Written by
Gwen McNamara, Communications Specialist
Aug. 9, 2022

In July, members of the Pace Center for Civic Engagement and the Office of Community and Regional Affairs attended the Place-Based Justice Network's Summer Institute at the University of Pittsburgh. 

The Place-Based Justice Network is a consortium of colleges and universities focused on transforming higher education and communities by deconstructing systems of oppression through place-based community engagement. According to leading researchers, place-based community engagement is defined as "a long-term university-wide commitment to partner with local residents, organizations, and other leaders to focus equally on campus and community impact within a clearly defined geographic area."

Hosted by PBJN member, University of Pittsburgh, and Pittsburgh Council on Higher Education, the Summer Institute included an extended site visit and joint learning exchange to unpack how Pittsburgh has embraced a city-wide approach to place-based community engagement. Back on campus, attendees reflected on their learning and experience. Here are a few of their thoughts:

Why did you want to attend the Place-Based Justice Network’s gathering?

"This concept and the progress that various institutions are making in this area is potentially the next level in civic engagement and volunteerism," said Ida Malloy, community partner-in-residence with the Pace Center and coordinator of civic engagement at The Baldwin School. "Too often, institutions come in as the savior instead of a authentic partner. It is impossible to build a relationship when one of the partners has an escape hatch and can leave the other holding the bag. Place-based justice meets folks where they are and seeks to address the immediate need."

Geralyn Williams, program coordinator with the Pace Center, was inspired by her previous experience with the network. "I attended because I had been to Pitt's PBJN workshops in the past and was always in awe of their work," she said. "The opportunity to learn more from them was a big reason why I went."

What did you learn?

"I definitely learned that this is a small world," said Fern Spruill, community partner-in-residence with the Pace Center and community advocate in Princeton, NJ. "When you think that you have certain injustices in your community you sometimes think its an isolated incident but you find out that the same things are going on everywhere." 

"I learned that like so many other aspects of social justice that this is a living and breathing concept," added Malloy. "All participants must be willing to be flexible and to lean into areas that are uncomfortable and unfamiliar."

What stands out to you as a memorable moment?

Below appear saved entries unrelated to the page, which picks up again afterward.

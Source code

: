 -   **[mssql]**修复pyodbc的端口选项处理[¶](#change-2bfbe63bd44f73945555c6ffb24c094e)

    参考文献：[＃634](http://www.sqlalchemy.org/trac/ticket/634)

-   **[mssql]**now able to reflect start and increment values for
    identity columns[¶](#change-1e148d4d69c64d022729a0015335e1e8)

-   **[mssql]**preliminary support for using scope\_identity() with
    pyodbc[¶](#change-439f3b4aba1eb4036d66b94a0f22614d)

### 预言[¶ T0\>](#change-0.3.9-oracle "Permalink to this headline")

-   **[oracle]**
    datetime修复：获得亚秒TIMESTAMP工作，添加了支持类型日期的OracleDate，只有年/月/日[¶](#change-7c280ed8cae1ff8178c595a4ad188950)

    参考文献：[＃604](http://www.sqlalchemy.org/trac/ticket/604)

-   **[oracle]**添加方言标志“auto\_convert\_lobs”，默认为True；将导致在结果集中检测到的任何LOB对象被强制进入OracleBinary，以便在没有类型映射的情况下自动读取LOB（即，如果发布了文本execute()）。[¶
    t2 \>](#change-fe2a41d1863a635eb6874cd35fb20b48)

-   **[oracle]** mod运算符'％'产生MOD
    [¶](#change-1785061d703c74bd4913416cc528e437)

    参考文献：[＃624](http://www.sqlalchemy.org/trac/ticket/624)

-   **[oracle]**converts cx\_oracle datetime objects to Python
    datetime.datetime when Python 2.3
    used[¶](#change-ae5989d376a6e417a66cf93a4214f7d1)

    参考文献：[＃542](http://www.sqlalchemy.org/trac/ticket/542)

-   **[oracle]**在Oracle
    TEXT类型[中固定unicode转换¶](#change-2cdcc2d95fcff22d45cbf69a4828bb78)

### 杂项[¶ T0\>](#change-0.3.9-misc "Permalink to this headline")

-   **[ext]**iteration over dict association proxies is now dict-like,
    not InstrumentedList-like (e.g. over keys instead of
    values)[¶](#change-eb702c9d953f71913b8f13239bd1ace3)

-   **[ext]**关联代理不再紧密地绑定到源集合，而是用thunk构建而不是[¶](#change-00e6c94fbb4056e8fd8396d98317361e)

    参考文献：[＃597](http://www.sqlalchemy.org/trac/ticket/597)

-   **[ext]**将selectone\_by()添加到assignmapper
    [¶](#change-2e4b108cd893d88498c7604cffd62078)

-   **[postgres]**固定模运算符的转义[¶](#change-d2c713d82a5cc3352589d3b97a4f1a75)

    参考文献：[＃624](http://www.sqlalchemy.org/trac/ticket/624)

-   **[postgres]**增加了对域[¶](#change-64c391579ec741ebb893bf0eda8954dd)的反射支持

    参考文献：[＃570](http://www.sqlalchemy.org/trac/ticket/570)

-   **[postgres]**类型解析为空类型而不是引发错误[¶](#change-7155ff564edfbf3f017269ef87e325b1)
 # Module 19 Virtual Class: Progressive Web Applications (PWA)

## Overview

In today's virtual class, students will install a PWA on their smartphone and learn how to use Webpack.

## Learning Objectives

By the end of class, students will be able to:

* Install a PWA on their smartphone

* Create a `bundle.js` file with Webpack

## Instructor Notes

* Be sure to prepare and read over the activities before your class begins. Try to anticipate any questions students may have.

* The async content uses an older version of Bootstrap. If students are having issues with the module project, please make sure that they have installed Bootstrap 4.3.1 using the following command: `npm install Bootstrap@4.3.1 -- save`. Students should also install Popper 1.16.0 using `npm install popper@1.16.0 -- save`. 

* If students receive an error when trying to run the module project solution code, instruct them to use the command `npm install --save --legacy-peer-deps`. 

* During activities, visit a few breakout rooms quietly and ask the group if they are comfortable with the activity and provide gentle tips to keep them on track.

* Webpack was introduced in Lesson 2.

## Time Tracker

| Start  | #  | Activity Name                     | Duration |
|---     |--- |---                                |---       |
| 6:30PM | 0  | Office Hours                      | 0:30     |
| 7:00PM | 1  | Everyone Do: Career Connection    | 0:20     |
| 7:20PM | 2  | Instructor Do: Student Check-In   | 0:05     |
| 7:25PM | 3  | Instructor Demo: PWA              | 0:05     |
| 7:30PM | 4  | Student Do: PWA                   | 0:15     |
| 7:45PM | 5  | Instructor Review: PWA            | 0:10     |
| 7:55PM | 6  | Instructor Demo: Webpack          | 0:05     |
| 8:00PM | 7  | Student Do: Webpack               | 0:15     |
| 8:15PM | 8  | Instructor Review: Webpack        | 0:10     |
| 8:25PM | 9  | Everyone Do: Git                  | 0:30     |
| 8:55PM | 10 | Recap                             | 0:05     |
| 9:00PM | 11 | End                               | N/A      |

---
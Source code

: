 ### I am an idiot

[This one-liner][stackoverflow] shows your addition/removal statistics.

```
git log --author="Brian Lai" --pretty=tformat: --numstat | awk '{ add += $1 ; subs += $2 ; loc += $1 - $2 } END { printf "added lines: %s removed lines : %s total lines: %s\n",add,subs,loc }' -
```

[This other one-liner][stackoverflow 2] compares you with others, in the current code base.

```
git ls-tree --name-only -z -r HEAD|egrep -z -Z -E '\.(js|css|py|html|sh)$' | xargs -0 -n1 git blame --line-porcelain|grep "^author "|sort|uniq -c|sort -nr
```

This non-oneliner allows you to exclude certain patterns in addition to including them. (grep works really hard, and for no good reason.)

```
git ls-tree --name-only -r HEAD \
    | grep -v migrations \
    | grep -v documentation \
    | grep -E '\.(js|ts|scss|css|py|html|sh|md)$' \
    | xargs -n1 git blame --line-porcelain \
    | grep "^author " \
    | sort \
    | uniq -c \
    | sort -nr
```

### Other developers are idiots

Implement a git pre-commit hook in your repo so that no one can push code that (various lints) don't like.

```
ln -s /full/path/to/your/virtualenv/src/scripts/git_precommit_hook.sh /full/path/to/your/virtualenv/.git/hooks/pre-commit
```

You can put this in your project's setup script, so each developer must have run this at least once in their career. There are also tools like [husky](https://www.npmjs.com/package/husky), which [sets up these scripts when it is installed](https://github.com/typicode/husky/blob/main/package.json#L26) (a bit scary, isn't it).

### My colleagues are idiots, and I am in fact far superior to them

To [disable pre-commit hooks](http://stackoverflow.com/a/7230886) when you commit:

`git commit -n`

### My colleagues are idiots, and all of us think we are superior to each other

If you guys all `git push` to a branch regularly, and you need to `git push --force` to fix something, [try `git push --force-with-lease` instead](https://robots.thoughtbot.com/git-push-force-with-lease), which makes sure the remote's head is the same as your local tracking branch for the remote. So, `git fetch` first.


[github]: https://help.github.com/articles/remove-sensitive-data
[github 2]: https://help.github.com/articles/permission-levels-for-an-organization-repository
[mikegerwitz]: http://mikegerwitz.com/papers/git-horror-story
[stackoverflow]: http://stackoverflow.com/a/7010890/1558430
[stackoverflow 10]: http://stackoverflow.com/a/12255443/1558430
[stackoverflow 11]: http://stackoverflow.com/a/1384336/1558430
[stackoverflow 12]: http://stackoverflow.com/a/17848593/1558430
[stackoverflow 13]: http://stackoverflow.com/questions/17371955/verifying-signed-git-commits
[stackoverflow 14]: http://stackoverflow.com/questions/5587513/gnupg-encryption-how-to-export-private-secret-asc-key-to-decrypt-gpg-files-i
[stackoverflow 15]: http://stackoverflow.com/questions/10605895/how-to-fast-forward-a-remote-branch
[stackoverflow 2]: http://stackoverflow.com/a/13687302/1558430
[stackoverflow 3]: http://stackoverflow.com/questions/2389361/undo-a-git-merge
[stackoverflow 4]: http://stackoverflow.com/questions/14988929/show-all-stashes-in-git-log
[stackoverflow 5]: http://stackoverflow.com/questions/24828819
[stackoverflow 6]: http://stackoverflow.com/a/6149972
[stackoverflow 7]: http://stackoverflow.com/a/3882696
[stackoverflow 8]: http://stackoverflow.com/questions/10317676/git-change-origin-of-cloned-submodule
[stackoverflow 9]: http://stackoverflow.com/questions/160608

Malloy was inspired by the work of Jamilah (Jamie) Ducar, director of community engagement at the University of Pittsburgh. "Her energy and knowledge about the various communities in Pittsburgh and how the university has helped to create space and connection was inspiring and showed that anything is possible," she said. "Instead of taking away talent, the folks at the University of Pittsburg are intentional about being purposeful and dedicated to creating meaningful and measurable change. It is meaningful to me because I see so many places in Trenton where similar things are possible. The opportunities to build meaningful and useful connections between the university and the city of Trenton are infinite."  

Her fellow Community Partner-in-Residence agreed. "What stood out to me was the idea of what was available to the community at large," said Spruill. "That the university was adding to the community not subtracting from it."

How do you hope to use what you learned?

"I would love to help lead conversations and find ways to connect to some of our communities in Trenton," said Malloy. "I would love to help members of the Pace Center and the students build lasting and sustainable projects that have meaning and can bring about systemic change in areas of education and the stabilization of marginalized neighborhoods."  

"I hope to use what I learned to build coalitions between interested campus partners, the Pace Center and community," added Williams. "I hope to use this information to encourage us to be bold and equitable in our work in community."

For Duncan Harrison, Jr., assistant director in the Office of Community and Regional Affairs, the summer institute reinforced how higher educational institutions are essential and have an urgent need to build equity within communities. "However, to be a genuinely equitable institution, we cannot continue to do the same thing, just with a contemporary voice," he said. "Instead, we must look at how we will buy, build, hire, and how we help develop assets in under resourced communities. To accomplish this, placed-based community engagement must be at the forefront of our mission."  

Five attendees from Princeton University stand along a stone staircase.

From left, Pace Center Assistant Director David Brown, Pace Center Program Coordinator Geralyn Williams, Community Partner-in-Residence Fern Spruill (in hat), Community Partner-in-Residence Ida Malloy, and Assistant Director with the Office of Community and Regional Affairs Duncan Harrison, Jr.